A girl and her war golem. |
Battle Chasers: Night War is a delicate high wire act. It has grand ambitions and a vanishingly small crowdfunded budget. Personally, it's one of the most pleasant surprises in a year filled with them and is definitely on my GOTY list. But it might not be on yours. Let's talk about that.
The burning question is how much repetition, level grinding, material hunting, and palette swapped enemies can you endure for the best turn based combat you may ever ever play? Because I made it 60+ hours over 2 weeks. I fell madly in love with it's combat and mechanics. Going to the ends of it's earth to trick out my party in the best possible gear. That meant replaying dungeons at least once and hunting down all the optional bosses. I can see how some might find that tedious but I liked the ways the game itself tried to change it's pace.
When you start a dungeon you can choose an easy or hard mode. Finishing it on either difficulty gets you a loot box, naturally harder modes get you better loot boxes. Yet it goes deeper than that. Harder versions of dungeons (which are all randomly generated as well) spawn puzzles. Good ones. Miniature adventure game quests that are way more inventive then they need to be. Settling a score between rival weapon dealers, solving decent riddles, programing a war bot to love, and those are just my favorites. They take maybe 5 minutes a piece and were much more meaningful discoveries to me than just another loot chest.
But I'd put up with a lot more just to get to the combat. Which is inexplicably good. Your character's roles are starkly defined. Your tank needs to draw fire, your rogue needs to kill stuff as fast as possible, and your healer... needs to heal. Some deviation from that plan is fine. Gully, the tank, has some neat shielding abilities if Calibretto, the healer, is busy. Garrison, the rogue, can make enemies bleed which can lead to multiple battle winning gambits. There's nothing like watching an enemy bleed out just before he kills one of your own. But too much deviation, like 2 turns worth, can be devastating in the simplest of battles. You can never take your eye off the ball and I love that. I can't say much for the rest of the game's 6 characters. Except for Red Monika but we'll get to her. I had too much fun with the starting 3 to feel like switching up. I also didn't feel like level grinding for characters I hadn't spent my perk point books on.
Speaking of!
The amount of time I've spent on this screen is... abhorrent. |
I need to give a shout out to the perk trees. The game's secret sauce that kept me hooked for weeks. They all have 2. Offensive and defensive. Although those seem to just be guidelines. You'll flip back and forth weighing options. Do you go all in on one tree and get mastery bonuses? Or do you trick out your favorite skills by spreading the love around? Certain builds work great for dungeon crawling but are crap for bosses. The opposite is also true. You will never be completely satisfied and yet you are being drip fed perk points constantly. Playing the game smart can get you points faster but not fast enough! The PP economy is genius, I guess is what I'm trying to say.

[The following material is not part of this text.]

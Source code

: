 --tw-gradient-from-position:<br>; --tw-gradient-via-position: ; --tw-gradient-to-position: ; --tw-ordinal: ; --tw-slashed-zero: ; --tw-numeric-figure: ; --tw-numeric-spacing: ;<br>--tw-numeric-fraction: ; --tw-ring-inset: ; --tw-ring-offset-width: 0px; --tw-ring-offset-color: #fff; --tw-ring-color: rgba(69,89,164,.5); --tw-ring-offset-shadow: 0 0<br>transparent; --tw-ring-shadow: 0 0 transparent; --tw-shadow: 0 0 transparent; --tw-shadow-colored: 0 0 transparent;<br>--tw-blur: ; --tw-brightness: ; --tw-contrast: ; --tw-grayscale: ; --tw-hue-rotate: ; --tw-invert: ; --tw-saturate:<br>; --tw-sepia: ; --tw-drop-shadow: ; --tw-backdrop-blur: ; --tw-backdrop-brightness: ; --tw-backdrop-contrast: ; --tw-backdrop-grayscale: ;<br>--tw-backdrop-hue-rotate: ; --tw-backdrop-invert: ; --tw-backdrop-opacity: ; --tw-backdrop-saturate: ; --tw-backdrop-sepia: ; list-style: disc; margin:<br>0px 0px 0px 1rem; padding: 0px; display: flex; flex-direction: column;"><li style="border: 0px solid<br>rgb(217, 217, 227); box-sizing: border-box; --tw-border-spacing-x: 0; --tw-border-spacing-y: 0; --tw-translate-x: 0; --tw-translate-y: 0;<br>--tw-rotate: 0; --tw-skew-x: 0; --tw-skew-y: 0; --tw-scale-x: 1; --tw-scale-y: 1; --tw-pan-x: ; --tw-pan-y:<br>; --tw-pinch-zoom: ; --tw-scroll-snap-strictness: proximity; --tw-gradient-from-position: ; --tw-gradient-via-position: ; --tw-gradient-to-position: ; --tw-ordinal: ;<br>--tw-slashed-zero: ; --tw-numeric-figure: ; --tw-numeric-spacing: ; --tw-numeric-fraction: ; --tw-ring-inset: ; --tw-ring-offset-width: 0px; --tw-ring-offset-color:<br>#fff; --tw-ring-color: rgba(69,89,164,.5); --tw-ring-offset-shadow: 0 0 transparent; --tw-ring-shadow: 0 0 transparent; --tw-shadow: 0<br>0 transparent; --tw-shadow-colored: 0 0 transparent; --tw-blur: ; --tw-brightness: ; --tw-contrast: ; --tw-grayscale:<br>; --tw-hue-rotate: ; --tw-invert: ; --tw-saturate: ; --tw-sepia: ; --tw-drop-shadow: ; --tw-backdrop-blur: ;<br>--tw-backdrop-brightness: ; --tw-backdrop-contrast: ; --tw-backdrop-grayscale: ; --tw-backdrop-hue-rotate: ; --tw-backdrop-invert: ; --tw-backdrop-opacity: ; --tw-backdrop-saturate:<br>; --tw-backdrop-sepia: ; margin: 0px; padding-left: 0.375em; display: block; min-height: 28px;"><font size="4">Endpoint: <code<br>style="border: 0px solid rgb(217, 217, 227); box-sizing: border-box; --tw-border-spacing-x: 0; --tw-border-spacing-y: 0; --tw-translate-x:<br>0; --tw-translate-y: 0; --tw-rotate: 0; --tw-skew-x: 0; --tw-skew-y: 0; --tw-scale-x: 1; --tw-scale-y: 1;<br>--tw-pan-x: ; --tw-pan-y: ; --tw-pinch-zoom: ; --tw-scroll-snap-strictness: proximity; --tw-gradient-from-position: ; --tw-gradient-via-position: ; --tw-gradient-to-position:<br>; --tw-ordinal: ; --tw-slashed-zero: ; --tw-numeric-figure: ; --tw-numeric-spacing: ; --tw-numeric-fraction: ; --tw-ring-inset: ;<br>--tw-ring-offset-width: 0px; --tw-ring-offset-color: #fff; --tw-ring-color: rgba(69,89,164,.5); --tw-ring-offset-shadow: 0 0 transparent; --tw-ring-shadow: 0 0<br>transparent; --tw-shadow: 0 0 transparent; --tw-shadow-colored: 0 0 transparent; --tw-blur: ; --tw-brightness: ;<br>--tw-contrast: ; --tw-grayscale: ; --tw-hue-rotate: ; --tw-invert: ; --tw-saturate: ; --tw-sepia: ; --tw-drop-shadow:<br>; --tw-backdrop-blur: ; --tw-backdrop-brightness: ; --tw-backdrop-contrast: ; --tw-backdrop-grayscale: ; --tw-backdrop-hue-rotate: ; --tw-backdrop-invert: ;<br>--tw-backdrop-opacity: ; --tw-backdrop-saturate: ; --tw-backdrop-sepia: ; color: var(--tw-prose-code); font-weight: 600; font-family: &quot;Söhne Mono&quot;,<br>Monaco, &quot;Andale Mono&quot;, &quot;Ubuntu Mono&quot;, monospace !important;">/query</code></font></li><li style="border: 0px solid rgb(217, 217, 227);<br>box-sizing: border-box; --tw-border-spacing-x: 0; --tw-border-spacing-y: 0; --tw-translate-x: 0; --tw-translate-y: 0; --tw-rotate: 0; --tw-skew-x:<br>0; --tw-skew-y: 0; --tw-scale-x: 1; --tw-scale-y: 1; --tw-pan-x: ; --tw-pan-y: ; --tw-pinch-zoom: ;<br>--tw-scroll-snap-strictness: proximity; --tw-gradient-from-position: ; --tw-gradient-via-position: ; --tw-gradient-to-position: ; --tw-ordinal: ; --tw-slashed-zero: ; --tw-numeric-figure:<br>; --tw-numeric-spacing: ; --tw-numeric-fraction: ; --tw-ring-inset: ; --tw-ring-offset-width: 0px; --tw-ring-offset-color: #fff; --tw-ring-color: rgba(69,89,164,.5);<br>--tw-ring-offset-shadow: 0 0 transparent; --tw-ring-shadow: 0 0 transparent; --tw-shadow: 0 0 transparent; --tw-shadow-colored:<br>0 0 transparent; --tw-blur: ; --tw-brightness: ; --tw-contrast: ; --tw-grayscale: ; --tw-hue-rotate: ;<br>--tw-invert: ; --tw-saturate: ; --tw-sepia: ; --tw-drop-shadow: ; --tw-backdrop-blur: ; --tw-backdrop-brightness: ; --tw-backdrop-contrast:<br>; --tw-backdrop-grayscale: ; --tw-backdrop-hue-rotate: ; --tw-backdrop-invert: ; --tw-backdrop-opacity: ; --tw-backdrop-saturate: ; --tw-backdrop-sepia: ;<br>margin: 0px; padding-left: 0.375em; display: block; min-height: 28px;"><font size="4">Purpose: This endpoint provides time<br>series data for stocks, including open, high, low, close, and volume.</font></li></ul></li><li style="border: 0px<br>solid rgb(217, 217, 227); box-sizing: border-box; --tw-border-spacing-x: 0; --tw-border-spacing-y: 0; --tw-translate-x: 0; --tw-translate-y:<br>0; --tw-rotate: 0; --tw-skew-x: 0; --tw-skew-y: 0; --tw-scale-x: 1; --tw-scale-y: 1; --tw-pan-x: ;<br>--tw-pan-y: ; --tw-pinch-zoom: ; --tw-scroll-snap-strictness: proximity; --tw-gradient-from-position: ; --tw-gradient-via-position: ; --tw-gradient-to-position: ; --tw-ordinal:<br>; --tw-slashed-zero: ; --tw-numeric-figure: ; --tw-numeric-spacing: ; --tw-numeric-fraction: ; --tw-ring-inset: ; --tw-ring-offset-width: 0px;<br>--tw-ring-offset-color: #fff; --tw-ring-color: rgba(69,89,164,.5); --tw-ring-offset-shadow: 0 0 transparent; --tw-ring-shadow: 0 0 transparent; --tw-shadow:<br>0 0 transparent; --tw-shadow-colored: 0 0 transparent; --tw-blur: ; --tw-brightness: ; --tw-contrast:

But as for Red, well the phrase "chain mail bikini" doesn't do her justice. She's a relic from a darker time. She's an obnoxious pin up that chafes with the rest of the game's glowing design choices. I know this is based on a comic book series from the early 2000's, but jeeeeeze. Can't I get her to equip a sweater? Or some pants?!
Regardless, this is a damn fine RPG from Kickstarter and all that entails. The end game nearly collapses under the weight of a thousand palette swaps and the final boss disappoints. But Battle Chasers was really all about the journey and I had a hell of a time. A solid number score escapes me, but I would have gladly coughed up $50 for it. If and when they start crowdfunding a sequel I am DOWN.